This work presents a broad empirical evaluation of the relevant state-of-the-art deep probabilistic models applied in air quality forecasting. Through extensive experiments, we describe training these models and evaluating their predictive uncertainties using various metrics for regression and classification tasks. We introduce a new state-of-the-art example for air quality forecasting by defining the problem setup and selecting proper input features and models. Then, we apply uncertainty-aware models that exploit the temporal and spatial correlation inherent in air quality data using recurrent and graph neural networks. We propose improving uncertainty estimation using "free" adversarial training to locally smooth the prediction distribution along the adversarial direction with virtually no additional cost. Finally, we show how data-driven probabilistic models can improve the current practice using a real-world example of air quality forecasting in Norway. Particularly, we show the practical impact of uncertainty quantification and demonstrate that probabilistic models are more suitable for making informed decisions.

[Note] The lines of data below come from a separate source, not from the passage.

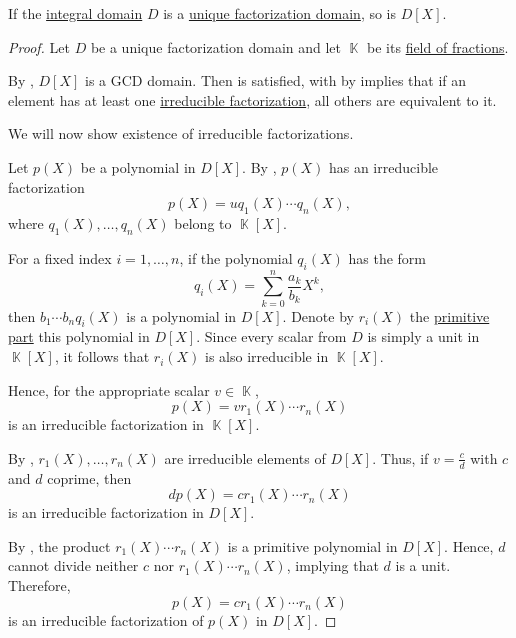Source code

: \begin{proposition}\label{thm:polynomial_ring_over_ufd}
  If the \hyperref[def:integral_domain]{integral domain} \( D \) is a \hyperref[def:unique_factorization_domain]{unique factorization domain}, so is \( D[X] \).
\end{proposition}
\begin{proof}
  Let \( D \) be a unique factorization domain and let \( \BbbK \) be its \hyperref[thm:field_of_fractions]{field of fractions}.

  By , \( D[X] \) is a GCD domain. Then  is satisfied, with by  implies that if an element has at least one \hyperref[def:irreducible_factorization]{irreducible factorization}, all others are equivalent to it.

  We will now show existence of irreducible factorizations.

  Let \( p(X) \) be a polynomial in \( D[X] \). By , \( p(X) \) has an irreducible factorization
  \begin{equation*}
    p(X) = u q_1(X) \cdots q_n(X),
  \end{equation*}
  where \( q_1(X), \ldots, q_n(X) \) belong to \( \BbbK[X] \).

  For a fixed index \( i = 1, \ldots, n \), if the polynomial \( q_i(X) \) has the form
  \begin{equation*}
    q_i(X) = \sum_{k=0}^n \frac {a_k} {b_k} X^k,
  \end{equation*}
  then \( b_1 \cdots b_n q_i(X) \) is a polynomial in \( D[X] \). Denote by \( r_i(X) \) the \hyperref[def:polynomial_content]{primitive part} this polynomial in \( D[X] \). Since every scalar from \( D \) is simply a unit in \( \BbbK[X] \), it follows that \( r_i(X) \) is also irreducible in \( \BbbK[X] \).

  Hence, for the appropriate scalar \( v \in \BbbK \),
  \begin{equation*}
    p(X) = v r_1(X) \cdots r_n(X)
  \end{equation*}
  is an irreducible factorization in \( \BbbK[X] \).

  By , \( r_1(X), \ldots, r_n(X) \) are irreducible elements of \( D[X] \). Thus, if \( v = \tfrac c d \) with \( c \) and \( d \) coprime, then
  \begin{equation*}
    d p(X) = c r_1(X) \cdots r_n(X)
  \end{equation*}
  is an irreducible factorization in \( D[X] \).

  By , the product \( r_1(X) \cdots r_n(X) \) is a primitive polynomial in \( D[X] \). Hence, \( d \) cannot divide neither \( c \) nor \( r_1(X) \cdots r_n(X) \), implying that \( d \) is a unit. Therefore,
  \begin{equation*}
    p(X) = c r_1(X) \cdots r_n(X)
  \end{equation*}
  is an irreducible factorization of \( p(X) \) in \( D[X] \).
\end{proof}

The results show that the proposed models perform better than previous works in quantifying uncertainty in data-driven air quality forecasts. BNNs provide a more reliable uncertainty estimate but with challenging practical applicability. Additionally, the results demonstrate that MC Dropout, SWAG, and deep ensemble have less reliable uncertainty estimates, but they are more convenient in practical applicability. Our contribution hereof is not about specific model selection but more about navigating the larger design space and the different tradeoffs offered by various probabilistic models.

Future work includes exploring hybrid air quality forecasting combining physics-based and data-driven probabilistic models. Additionally, future work should address uncertainty estimation with out-of-domain or seasonal variations in air quality forecasting. In our experiments, we used a reasonable search space for hyperparameters and network architectures. Thus, future work could target an exhaustive search of hyperparameters, additional data sets, and models (e.g., transformers).

Author Contributions

A.M.: Conceptualization, investigation, methodology, software, experimentation, visualization, validation, writing—original draft. F.A.K., K.B., and G.T.: Conceptualization, investigation, methodology, writing—review and editing, supervision. All authors have read and agreed to the published version of the manuscript.

Funding

This work was funded by the European Union’s Horizon 2020 research and innovation program, project AI4EU, grant agreement No. 825619.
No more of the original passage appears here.